*** DATA

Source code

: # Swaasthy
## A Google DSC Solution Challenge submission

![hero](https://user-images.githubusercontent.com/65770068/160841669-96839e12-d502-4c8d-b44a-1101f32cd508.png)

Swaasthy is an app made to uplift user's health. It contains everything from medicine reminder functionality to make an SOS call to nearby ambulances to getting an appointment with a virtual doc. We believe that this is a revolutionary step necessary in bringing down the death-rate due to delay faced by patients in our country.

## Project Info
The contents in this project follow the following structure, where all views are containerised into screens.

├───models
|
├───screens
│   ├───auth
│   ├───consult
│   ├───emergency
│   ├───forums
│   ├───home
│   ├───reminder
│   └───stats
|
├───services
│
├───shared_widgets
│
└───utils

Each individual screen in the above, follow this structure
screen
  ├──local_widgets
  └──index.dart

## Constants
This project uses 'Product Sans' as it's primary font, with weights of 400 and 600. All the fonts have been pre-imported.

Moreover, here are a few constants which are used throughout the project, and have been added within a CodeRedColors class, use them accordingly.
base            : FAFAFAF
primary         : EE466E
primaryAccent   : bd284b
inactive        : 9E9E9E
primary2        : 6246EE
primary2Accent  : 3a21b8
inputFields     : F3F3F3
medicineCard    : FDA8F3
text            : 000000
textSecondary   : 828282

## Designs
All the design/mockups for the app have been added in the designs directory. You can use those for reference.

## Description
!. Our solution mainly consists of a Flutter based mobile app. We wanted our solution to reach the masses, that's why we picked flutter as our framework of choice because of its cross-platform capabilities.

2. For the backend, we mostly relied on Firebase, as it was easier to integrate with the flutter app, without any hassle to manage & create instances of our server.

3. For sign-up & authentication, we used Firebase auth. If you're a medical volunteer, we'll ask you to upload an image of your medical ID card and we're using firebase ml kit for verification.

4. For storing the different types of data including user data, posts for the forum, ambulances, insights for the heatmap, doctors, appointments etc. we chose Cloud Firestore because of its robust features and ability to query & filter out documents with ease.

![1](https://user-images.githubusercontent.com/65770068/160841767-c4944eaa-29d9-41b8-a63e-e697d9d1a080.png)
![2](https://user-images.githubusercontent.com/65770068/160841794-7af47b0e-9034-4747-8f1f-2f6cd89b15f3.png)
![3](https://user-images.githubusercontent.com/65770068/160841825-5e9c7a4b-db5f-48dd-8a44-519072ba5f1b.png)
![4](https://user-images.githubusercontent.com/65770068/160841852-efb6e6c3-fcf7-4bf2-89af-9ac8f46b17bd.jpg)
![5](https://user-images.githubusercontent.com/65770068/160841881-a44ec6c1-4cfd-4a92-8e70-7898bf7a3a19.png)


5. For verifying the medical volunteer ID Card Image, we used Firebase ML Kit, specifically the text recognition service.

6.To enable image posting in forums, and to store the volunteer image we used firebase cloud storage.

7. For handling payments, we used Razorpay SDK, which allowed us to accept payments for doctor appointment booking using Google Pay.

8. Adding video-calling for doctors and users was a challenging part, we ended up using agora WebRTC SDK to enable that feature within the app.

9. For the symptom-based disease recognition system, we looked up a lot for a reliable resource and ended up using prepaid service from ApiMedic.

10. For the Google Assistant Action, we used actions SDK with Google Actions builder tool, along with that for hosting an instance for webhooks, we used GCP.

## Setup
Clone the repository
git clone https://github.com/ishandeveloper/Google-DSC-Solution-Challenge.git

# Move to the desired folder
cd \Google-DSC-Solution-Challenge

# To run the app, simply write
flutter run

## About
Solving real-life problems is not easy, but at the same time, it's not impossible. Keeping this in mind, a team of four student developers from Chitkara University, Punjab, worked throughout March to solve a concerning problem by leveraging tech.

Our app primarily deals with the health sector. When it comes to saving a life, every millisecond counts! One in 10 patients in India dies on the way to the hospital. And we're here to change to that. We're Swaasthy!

******

■ **TASK DESCRIPTION**
Reproduce each line of the material that mentions "Swaasthy".

■ **SOLUTION TO THE PROBLEM**
: # Swaasthy
Swaasthy is an app made to uplift user's health. It contains everything from medicine reminder functionality to make an SOS call to nearby ambulances to getting an appointment with a virtual doc. We believe that this is a revolutionary step necessary in bringing down the death-rate due to delay faced by patients in our country.
Our app primarily deals with the health sector. When it comes to saving a life, every millisecond counts! One in 10 patients in India dies on the way to the hospital. And we're here to change to that. We're Swaasthy!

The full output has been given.